Increasingly it seems Americans in different parts of the country have opened their morning newspaper or turned on the TV and learned about an act of violence carried out by someone who is living in this country illegally. Alarmingly, many of these individuals have had previous contact with local law enforcement officials. Such is the case in Newark, New Jersey, where recently three innocent young people were tragically murdered. In the aftermath of this tragedy, we learned that one of the suspects — an illegal immigrant — was previously arrested on multiple occasions and, rather than being deported, was set free only to victimize again.
The situation in Newark didn’t happen in a vacuum. It isn’t new, nor is it relegated to just this one community. An alarming number of cities and towns throughout this nation have similar sanctuary policies on the books — including both Minneapolis and St. Paul in my home state of Minnesota. In these cities, local law enforcement officials are barred from so much as inquiring about a suspect’s immigration status and passing along their concerns to federal authorities for follow up action. The rationale for this practice is as antiquated as the practice itself. Yes, it is important to maintain good relations between immigrant communities and local law enforcement, but we must not hide behind that as an excuse for letting lawbreakers off the hook.

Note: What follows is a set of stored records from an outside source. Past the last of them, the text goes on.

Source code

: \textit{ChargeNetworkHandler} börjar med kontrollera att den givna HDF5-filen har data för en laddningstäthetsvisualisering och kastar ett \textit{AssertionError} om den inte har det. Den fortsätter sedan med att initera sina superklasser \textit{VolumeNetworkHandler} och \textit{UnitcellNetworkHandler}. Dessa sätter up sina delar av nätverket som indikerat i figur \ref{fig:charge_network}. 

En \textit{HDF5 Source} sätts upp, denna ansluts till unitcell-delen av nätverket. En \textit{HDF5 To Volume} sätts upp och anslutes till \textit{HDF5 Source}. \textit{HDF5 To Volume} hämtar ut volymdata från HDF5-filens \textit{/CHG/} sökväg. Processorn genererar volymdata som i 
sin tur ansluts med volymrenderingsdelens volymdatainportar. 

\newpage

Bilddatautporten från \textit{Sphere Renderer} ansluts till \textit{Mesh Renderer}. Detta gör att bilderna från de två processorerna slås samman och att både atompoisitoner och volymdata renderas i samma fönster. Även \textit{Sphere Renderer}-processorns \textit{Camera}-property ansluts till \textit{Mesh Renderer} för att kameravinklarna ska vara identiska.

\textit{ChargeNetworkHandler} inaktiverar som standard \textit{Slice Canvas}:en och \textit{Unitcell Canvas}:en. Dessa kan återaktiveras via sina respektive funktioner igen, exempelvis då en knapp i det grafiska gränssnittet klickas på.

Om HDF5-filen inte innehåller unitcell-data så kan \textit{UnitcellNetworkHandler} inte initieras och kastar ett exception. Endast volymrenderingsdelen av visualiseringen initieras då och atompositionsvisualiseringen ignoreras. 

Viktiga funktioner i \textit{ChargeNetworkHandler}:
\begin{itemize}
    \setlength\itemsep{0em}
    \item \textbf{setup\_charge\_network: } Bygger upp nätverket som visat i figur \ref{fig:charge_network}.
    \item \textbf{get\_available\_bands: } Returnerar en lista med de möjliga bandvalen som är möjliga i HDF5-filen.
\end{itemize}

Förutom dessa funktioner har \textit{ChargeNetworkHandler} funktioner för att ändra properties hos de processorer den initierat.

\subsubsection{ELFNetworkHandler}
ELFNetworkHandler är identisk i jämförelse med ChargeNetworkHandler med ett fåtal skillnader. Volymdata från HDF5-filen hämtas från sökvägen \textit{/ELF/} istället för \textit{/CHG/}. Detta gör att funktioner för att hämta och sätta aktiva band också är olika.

In a post 9/11 world, the evidence has shown the consequences of sanctuary city policies can reach beyond just one community. Take for example Mohammed Atta, leader of the 9/11 hijackers. In 2001, he was stopped and ticketed for driving without a license in Florida. His visa was expired and yet he was simply allowed to continue on his way.
So why are cities allowed to place a gag order on their law enforcement officers? It’s simple: by exploiting a loophole in Sec. 642 of the Illegal Immigration Reform and Immigrant Responsibility Act. While the law requires cooperation with federal officials on immigration matters, sanctuary cities get around it by employing a “don’t ask, don’t tell” strategy, with sometimes devastating consequences.
This is not to suggest all aliens are violent criminals, or that all violent criminals are illegal aliens. I simply think we ought to recognize that there are some violent crimes that could have been prevented if only this gag order had not been placed on local law enforcement.
I have been working in the Senate to end the practice of sanctuary cities. During the debate of the immigration bill, I offered an amendment to require cities to comply with the current law. Sadly, my legislation was defeated by a razor thin margin largely along party lines. While my colleagues on the other side of the aisle were treating this as a symbolic vote, I assure you this issue is very real for people like the victims of the Newark tragedy.
My amendment represented a very reasonable approach. It did not seek to turn local law enforcement into immigration agents. It would not require local law enforcement officers to conduct immigration raids, or even make determinations about a person’s immigration status. It would simply lift the gag order and restore to law enforcement officers the ability to pursue a person’s immigration status as part of their daily work. That would in turn allow them to report their suspicions to the appropriate federal authorities though already-established channels. My amendment clarified that a person may not be barred from receiving medical or education services due to their immigration status. Finally, nothing in my amendment would have undone the protections contained in the Violence Against Women Act for illegal immigrant women and children who are victims of domestic violence.
The Newark case and others like it demonstrate that it is time to get serious about immigration reform. It begins with taking away the impunity for immigration violations on every level. Consider the fact that 40 percent of the current illegal population entered the U.S. legally, but overstayed their visas. This means that even if we had the best border security in the world, we would still have millions of illegal immigrants in this country. My legislation would have helped address this concern. If the government is ever to earn the trust of the American people when it comes to enforcing our immigration laws, we must begin by lifting this gag order on our cops.
Opening the lines of communication between local and federal law enforcement officials is essential to protecting the security and safety of our citizens. Sanctuary cities like Newark, Minneapolis and others hinder that communication and prevent us from taking action against criminals before they act. In Minnesota, police officers have told me they feel their jobs could be threatened if they asked about immigration status in routine investigations. Simply put, our officers should not be handcuffed in their ability to protect the public.
The informational wall created by the sanctuary city loophole defies logic and, in this day and age, is harmful to our national security. We must give this tool back to our local law enforcement. And even though the debate in Washington over immigration reform has subsided for now, I will continue working with my colleagues to end the practice of sanctuary cities.